ASSIGNMENT: Starting at the line that holds "A Java-based food" and stopping at the line that holds "- Menu display and item selection", restate the records below word for word, with both of those lines included.

Pictures paired with source code:
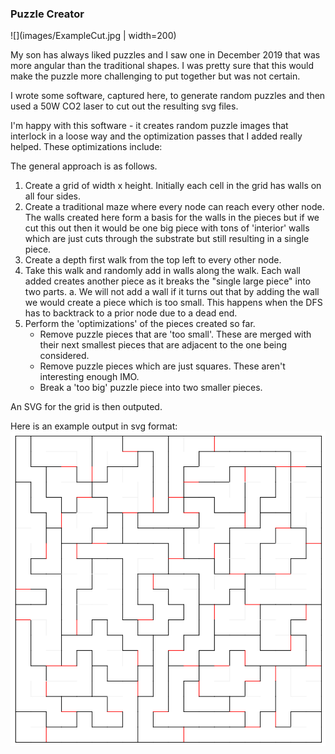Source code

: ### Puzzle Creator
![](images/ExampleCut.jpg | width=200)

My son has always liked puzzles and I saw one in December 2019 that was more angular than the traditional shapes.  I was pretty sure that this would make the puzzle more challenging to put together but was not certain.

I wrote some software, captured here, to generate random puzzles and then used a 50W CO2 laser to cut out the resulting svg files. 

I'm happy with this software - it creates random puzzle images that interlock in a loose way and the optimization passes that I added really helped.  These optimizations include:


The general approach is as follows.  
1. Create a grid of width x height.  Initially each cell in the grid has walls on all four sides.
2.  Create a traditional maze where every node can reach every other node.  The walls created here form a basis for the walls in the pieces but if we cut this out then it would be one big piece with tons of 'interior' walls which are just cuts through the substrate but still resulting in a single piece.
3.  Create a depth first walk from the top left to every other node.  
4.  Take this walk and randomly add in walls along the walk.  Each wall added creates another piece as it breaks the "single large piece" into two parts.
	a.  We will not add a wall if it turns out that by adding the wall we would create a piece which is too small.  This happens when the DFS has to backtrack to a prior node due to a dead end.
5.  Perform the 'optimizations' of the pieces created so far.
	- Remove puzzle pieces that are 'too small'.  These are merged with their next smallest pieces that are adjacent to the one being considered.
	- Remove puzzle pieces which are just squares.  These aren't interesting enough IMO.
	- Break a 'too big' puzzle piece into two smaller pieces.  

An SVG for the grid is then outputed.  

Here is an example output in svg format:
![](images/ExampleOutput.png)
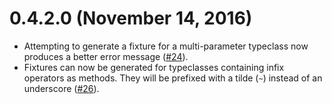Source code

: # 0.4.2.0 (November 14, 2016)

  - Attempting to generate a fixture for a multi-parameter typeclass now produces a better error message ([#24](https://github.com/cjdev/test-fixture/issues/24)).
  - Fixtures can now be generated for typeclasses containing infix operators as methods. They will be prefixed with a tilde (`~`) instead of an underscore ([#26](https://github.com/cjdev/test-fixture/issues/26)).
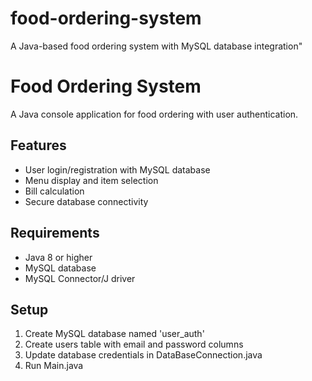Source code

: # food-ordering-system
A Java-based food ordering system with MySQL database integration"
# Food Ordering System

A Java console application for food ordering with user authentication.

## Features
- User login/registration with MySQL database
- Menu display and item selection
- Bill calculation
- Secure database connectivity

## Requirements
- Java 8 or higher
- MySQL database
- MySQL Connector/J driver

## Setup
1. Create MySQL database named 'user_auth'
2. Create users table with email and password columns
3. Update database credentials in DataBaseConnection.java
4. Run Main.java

FINAL ANSWER:
A Java-based food ordering system with MySQL database integration"
# Food Ordering System

A Java console application for food ordering with user authentication.

## Features
- User login/registration with MySQL database
- Menu display and item selection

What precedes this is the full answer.